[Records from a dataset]
★ ★ ★
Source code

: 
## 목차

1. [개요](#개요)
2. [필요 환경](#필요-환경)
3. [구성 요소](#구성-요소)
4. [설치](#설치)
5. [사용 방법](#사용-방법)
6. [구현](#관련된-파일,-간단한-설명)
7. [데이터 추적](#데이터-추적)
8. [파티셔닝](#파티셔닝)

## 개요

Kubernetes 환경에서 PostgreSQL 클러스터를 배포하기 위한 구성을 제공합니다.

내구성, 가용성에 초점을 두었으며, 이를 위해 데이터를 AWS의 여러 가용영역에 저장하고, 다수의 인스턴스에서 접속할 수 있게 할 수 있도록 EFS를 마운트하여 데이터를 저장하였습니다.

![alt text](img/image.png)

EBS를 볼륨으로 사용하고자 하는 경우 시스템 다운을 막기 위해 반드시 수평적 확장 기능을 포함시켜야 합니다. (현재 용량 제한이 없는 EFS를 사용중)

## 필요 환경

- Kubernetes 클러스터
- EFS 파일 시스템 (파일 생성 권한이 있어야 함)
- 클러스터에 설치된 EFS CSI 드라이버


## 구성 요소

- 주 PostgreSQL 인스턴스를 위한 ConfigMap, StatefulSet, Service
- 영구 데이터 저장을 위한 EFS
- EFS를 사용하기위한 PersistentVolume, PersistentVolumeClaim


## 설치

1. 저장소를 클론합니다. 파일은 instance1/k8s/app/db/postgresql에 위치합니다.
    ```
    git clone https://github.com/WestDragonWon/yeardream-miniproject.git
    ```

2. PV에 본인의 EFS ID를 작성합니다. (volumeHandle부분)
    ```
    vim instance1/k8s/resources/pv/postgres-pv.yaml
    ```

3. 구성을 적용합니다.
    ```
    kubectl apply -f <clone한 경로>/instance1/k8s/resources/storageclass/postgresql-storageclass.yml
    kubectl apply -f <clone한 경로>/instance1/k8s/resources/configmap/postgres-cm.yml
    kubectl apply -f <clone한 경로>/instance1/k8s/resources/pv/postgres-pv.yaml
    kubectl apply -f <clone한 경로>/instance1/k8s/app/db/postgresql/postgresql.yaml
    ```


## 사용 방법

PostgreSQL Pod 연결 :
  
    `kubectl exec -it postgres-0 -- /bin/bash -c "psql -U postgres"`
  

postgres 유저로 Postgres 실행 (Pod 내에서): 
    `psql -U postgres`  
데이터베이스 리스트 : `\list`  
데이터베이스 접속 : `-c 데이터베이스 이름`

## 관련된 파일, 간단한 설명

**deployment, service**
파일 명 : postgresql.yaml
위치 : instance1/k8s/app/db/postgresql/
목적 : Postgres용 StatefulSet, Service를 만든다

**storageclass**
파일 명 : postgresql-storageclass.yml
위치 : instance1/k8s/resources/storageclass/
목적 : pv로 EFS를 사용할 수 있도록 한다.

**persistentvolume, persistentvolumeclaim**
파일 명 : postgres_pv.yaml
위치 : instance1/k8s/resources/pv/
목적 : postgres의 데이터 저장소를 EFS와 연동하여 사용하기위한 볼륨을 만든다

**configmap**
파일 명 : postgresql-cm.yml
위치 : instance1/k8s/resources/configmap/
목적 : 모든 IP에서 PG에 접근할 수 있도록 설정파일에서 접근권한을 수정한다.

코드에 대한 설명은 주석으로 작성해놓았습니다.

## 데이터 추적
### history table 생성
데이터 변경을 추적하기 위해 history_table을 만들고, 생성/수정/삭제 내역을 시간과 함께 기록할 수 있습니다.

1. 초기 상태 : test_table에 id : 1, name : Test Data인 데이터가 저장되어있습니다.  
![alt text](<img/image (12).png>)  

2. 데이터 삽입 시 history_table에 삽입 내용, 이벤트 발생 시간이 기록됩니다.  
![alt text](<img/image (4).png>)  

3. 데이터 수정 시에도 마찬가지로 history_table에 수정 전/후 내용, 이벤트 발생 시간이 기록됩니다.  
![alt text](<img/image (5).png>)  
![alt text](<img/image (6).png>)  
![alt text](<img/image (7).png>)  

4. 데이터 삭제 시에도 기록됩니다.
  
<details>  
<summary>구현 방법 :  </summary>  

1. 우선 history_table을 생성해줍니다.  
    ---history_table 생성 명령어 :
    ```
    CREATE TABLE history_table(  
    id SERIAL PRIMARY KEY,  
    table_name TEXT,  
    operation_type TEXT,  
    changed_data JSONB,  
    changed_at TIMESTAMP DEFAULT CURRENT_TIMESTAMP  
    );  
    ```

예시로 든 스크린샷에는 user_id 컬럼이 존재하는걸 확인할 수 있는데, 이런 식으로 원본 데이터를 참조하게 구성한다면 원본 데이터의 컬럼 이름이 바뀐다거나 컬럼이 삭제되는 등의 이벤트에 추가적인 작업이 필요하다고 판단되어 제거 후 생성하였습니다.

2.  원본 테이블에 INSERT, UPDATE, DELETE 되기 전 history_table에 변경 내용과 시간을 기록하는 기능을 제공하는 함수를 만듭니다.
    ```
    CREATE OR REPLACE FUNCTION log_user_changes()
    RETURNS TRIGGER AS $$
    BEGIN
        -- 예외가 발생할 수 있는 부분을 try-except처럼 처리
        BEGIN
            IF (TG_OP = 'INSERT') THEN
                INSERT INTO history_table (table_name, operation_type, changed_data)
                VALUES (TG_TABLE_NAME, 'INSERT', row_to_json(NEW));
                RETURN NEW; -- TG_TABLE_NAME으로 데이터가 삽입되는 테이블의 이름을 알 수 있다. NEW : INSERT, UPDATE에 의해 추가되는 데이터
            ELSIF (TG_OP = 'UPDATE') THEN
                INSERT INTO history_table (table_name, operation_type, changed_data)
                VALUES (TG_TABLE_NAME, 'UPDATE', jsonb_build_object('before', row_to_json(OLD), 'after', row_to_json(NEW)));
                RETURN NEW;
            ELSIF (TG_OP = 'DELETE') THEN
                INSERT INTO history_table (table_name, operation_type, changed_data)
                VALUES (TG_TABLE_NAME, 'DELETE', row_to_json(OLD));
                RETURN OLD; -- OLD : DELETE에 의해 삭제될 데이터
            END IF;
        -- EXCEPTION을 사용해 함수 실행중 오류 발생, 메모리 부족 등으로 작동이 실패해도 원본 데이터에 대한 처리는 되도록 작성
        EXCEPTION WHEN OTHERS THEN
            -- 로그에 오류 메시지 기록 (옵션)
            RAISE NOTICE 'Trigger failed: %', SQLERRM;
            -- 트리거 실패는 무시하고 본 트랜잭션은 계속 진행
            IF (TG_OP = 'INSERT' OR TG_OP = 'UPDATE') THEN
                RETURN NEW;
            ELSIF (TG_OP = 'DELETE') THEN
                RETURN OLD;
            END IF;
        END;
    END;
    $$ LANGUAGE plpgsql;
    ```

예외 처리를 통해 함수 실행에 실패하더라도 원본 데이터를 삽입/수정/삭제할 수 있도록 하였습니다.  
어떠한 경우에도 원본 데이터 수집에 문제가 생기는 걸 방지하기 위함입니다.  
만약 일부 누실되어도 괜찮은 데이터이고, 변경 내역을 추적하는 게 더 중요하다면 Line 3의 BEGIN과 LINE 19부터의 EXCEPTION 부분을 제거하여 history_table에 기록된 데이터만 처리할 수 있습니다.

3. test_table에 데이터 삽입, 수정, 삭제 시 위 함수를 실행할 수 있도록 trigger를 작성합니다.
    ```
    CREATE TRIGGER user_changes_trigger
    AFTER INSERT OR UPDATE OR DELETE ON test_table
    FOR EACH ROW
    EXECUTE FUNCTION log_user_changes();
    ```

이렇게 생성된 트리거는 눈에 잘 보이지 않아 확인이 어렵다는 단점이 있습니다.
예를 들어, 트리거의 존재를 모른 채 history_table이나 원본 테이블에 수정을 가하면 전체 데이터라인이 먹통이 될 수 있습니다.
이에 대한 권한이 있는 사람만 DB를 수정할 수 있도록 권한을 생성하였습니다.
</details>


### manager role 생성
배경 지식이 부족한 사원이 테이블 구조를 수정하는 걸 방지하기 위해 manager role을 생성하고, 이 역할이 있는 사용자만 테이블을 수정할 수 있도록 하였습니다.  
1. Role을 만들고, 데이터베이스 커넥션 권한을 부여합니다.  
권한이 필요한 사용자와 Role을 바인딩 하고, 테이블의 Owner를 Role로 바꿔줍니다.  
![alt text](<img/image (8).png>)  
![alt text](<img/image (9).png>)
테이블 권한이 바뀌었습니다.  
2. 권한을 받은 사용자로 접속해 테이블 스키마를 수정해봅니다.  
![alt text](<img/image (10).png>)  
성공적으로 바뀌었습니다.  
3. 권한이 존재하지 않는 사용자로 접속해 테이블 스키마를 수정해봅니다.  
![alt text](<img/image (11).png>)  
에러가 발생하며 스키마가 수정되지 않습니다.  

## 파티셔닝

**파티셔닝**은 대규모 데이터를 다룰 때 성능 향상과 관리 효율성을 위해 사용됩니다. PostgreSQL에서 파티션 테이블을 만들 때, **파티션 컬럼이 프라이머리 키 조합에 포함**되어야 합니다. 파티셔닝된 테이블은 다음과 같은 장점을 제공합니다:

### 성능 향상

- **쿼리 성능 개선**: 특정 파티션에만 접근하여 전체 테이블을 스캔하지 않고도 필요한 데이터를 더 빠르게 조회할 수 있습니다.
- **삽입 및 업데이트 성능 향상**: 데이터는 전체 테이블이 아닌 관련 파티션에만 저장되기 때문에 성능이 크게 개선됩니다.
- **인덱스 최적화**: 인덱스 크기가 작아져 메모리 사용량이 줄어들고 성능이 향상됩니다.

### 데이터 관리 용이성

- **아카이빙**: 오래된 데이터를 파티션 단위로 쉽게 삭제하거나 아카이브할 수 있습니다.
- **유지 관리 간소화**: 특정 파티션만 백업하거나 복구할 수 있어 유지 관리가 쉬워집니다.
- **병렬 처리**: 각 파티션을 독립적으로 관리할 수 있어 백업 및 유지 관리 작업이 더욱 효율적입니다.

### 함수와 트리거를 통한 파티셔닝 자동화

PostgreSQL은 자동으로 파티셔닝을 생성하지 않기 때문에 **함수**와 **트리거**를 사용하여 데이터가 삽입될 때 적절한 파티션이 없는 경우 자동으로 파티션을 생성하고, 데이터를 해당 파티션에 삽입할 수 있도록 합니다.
★ ★ ★
*EXERCISE*.
All that is needed is the exact run of lines above from the line containing "예외 처리를 통해 함수" through the line containing "성공적으로 바뀌었습니다.", both of them included.

*EXERCISE SOLUTION*.
예외 처리를 통해 함수 실행에 실패하더라도 원본 데이터를 삽입/수정/삭제할 수 있도록 하였습니다.  
어떠한 경우에도 원본 데이터 수집에 문제가 생기는 걸 방지하기 위함입니다.  
만약 일부 누실되어도 괜찮은 데이터이고, 변경 내역을 추적하는 게 더 중요하다면 Line 3의 BEGIN과 LINE 19부터의 EXCEPTION 부분을 제거하여 history_table에 기록된 데이터만 처리할 수 있습니다.

3. test_table에 데이터 삽입, 수정, 삭제 시 위 함수를 실행할 수 있도록 trigger를 작성합니다.
    ```
    CREATE TRIGGER user_changes_trigger
    AFTER INSERT OR UPDATE OR DELETE ON test_table
    FOR EACH ROW
    EXECUTE FUNCTION log_user_changes();
    ```

이렇게 생성된 트리거는 눈에 잘 보이지 않아 확인이 어렵다는 단점이 있습니다.
예를 들어, 트리거의 존재를 모른 채 history_table이나 원본 테이블에 수정을 가하면 전체 데이터라인이 먹통이 될 수 있습니다.
이에 대한 권한이 있는 사람만 DB를 수정할 수 있도록 권한을 생성하였습니다.
</details>


### manager role 생성
배경 지식이 부족한 사원이 테이블 구조를 수정하는 걸 방지하기 위해 manager role을 생성하고, 이 역할이 있는 사용자만 테이블을 수정할 수 있도록 하였습니다.  
1. Role을 만들고, 데이터베이스 커넥션 권한을 부여합니다.  
권한이 필요한 사용자와 Role을 바인딩 하고, 테이블의 Owner를 Role로 바꿔줍니다.  
![alt text](<img/image (8).png>)  
![alt text](<img/image (9).png>)
테이블 권한이 바뀌었습니다.  
2. 권한을 받은 사용자로 접속해 테이블 스키마를 수정해봅니다.  
![alt text](<img/image (10).png>)  
성공적으로 바뀌었습니다.  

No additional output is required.